## DIRECTIONS
Only the lines from the one with "D_t \In_t(C_T) := \sup" through the end of the material below belong in the reply; transcribe them exactly.

#### THE INPUT ####

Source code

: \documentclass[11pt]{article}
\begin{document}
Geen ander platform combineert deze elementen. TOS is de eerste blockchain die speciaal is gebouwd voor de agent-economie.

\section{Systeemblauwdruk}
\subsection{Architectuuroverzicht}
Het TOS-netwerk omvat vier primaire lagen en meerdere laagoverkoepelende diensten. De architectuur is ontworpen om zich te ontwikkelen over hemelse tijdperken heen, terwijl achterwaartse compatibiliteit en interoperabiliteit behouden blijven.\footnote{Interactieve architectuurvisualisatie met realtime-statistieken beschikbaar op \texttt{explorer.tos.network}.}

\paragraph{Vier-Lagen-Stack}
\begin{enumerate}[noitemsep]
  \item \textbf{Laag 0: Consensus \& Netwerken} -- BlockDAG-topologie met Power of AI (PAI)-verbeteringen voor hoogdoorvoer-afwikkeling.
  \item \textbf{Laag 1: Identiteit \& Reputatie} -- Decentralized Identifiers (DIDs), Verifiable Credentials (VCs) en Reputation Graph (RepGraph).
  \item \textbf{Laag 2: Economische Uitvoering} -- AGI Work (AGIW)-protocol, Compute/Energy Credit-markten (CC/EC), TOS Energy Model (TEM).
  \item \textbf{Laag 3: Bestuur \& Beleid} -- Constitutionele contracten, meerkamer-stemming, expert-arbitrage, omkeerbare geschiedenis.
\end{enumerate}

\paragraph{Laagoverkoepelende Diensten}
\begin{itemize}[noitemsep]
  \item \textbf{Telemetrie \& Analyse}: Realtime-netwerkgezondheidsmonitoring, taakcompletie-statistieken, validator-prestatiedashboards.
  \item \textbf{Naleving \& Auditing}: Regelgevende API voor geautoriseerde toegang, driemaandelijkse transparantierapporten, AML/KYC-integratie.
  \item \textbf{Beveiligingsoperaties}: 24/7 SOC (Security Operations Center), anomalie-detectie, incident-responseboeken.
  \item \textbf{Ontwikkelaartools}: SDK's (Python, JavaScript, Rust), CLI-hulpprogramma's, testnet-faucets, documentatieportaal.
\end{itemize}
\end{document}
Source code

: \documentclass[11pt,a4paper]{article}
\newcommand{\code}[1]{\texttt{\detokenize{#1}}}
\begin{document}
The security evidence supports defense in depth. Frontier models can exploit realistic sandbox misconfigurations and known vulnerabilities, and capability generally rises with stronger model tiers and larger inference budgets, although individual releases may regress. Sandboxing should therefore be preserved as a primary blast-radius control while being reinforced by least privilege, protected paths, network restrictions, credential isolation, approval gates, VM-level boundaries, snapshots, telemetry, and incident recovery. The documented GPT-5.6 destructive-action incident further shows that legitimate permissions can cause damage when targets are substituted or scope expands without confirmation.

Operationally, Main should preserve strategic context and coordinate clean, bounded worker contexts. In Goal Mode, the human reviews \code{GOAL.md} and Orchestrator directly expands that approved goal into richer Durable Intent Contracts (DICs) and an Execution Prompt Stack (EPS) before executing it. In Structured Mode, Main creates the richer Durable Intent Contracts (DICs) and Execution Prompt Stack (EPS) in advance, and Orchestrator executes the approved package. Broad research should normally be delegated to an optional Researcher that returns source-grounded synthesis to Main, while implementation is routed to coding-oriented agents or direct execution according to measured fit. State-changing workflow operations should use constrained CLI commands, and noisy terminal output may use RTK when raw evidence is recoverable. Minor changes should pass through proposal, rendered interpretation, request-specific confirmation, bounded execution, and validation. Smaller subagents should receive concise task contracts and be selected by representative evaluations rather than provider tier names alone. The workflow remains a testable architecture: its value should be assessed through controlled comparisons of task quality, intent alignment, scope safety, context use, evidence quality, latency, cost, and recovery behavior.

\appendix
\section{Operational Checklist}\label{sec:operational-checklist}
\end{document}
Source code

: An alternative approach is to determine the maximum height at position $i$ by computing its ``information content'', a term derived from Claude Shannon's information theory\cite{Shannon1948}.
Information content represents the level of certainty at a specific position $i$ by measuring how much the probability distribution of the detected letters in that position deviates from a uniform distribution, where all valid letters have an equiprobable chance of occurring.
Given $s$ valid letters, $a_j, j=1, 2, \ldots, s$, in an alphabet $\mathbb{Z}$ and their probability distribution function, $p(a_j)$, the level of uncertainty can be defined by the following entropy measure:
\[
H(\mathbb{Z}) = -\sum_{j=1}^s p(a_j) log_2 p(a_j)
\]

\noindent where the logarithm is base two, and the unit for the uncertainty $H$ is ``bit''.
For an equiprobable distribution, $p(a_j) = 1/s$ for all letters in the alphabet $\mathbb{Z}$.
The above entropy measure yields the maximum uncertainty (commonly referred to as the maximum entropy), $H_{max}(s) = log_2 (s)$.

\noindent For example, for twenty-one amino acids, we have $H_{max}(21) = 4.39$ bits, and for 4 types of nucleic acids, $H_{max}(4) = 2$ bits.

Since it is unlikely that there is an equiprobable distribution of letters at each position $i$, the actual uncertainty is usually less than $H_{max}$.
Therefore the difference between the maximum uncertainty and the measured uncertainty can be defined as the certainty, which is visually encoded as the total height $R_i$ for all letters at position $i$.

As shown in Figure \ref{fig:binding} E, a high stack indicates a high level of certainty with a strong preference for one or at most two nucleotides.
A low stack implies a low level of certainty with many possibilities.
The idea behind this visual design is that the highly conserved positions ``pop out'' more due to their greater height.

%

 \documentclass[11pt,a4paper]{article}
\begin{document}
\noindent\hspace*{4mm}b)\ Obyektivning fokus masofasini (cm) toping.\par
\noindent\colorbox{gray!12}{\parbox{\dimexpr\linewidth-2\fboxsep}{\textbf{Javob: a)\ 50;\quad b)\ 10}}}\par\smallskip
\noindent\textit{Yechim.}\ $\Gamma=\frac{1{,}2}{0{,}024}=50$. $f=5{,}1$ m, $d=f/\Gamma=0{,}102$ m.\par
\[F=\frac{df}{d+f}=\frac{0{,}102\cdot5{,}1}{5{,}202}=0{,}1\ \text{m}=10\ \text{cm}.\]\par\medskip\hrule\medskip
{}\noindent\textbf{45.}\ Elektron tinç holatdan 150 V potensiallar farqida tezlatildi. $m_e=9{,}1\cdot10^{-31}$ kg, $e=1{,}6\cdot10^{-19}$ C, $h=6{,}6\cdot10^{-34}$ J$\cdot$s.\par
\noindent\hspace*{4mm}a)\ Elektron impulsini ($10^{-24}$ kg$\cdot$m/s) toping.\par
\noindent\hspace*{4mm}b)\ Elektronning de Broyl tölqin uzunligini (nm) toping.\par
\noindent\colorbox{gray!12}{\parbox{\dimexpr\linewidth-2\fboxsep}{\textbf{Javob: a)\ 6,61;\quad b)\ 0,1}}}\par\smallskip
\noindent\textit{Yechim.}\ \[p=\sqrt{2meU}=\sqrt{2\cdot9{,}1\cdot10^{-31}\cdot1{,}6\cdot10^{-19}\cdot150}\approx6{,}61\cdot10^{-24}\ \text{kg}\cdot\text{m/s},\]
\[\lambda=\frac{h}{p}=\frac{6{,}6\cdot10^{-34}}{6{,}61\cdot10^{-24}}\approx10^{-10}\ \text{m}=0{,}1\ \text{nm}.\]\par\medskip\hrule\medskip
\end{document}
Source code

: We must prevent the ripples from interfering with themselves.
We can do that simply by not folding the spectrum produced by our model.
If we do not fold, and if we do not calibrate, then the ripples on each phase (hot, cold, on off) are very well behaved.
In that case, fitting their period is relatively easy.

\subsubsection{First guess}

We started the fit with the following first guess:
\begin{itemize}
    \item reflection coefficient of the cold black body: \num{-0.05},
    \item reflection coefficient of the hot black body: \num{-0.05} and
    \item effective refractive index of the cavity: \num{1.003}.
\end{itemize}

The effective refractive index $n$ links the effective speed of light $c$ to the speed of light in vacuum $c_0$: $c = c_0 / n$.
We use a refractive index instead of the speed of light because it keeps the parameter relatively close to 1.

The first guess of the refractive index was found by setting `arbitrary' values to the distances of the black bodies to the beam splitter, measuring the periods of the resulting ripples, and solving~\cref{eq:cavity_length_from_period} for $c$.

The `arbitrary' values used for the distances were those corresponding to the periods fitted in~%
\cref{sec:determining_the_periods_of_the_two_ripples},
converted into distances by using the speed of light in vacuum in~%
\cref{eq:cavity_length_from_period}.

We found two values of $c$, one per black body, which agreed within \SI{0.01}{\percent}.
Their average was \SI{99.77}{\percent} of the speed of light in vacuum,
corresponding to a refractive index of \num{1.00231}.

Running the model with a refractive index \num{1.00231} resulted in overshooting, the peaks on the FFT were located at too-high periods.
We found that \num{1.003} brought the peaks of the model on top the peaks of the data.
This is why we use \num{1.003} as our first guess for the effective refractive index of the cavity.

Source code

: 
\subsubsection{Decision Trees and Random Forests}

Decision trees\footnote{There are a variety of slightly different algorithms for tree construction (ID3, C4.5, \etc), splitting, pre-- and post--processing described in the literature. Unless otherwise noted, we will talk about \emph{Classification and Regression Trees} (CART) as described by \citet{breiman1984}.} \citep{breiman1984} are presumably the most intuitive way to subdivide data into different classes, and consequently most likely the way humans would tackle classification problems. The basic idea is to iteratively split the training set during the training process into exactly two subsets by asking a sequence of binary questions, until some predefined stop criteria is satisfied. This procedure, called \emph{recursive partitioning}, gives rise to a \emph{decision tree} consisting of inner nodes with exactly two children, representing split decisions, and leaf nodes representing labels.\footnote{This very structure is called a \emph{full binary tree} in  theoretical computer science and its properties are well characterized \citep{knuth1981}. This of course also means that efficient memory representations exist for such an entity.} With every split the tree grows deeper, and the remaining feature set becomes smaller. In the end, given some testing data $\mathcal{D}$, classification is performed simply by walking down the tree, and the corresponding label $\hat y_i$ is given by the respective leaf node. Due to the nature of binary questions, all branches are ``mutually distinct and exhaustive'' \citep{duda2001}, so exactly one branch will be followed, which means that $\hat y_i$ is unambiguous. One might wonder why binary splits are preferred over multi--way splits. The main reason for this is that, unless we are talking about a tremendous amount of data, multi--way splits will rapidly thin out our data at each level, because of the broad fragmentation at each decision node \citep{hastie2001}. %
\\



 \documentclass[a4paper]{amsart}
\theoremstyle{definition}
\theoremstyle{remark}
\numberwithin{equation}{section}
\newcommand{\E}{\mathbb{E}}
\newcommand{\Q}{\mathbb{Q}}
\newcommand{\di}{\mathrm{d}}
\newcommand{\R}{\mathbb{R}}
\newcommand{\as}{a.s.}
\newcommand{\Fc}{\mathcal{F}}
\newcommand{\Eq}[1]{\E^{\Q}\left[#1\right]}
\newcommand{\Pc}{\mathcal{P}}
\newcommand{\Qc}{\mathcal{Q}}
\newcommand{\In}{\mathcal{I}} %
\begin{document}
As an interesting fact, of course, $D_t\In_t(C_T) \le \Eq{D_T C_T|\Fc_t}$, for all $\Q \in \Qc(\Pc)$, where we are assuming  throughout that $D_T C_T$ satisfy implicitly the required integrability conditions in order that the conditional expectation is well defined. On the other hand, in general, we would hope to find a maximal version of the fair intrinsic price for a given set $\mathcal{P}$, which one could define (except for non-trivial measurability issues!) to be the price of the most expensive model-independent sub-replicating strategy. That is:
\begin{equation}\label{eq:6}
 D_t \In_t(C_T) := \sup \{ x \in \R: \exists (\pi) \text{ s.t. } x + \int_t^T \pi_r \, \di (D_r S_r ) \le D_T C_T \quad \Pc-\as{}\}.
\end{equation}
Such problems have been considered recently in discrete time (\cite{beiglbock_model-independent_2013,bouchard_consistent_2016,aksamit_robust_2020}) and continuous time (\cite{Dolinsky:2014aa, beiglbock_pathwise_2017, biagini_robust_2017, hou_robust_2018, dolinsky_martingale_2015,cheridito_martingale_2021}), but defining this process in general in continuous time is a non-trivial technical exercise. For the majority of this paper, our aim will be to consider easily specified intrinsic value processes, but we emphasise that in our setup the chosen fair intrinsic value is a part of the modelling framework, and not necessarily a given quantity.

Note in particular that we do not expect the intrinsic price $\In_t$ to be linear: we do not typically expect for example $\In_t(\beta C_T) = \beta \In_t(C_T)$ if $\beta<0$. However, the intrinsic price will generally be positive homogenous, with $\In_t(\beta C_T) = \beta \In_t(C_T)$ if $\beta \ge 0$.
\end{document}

####

## RESULT OF THIS EXERCISE
 D_t \In_t(C_T) := \sup \{ x \in \R: \exists (\pi) \text{ s.t. } x + \int_t^T \pi_r \, \di (D_r S_r ) \le D_T C_T \quad \Pc-\as{}\}.
\end{equation}
Such problems have been considered recently in discrete time (\cite{beiglbock_model-independent_2013,bouchard_consistent_2016,aksamit_robust_2020}) and continuous time (\cite{Dolinsky:2014aa, beiglbock_pathwise_2017, biagini_robust_2017, hou_robust_2018, dolinsky_martingale_2015,cheridito_martingale_2021}), but defining this process in general in continuous time is a non-trivial technical exercise. For the majority of this paper, our aim will be to consider easily specified intrinsic value processes, but we emphasise that in our setup the chosen fair intrinsic value is a part of the modelling framework, and not necessarily a given quantity.

Note in particular that we do not expect the intrinsic price $\In_t$ to be linear: we do not typically expect for example $\In_t(\beta C_T) = \beta \In_t(C_T)$ if $\beta<0$. However, the intrinsic price will generally be positive homogenous, with $\In_t(\beta C_T) = \beta \In_t(C_T)$ if $\beta \ge 0$.
\end{document}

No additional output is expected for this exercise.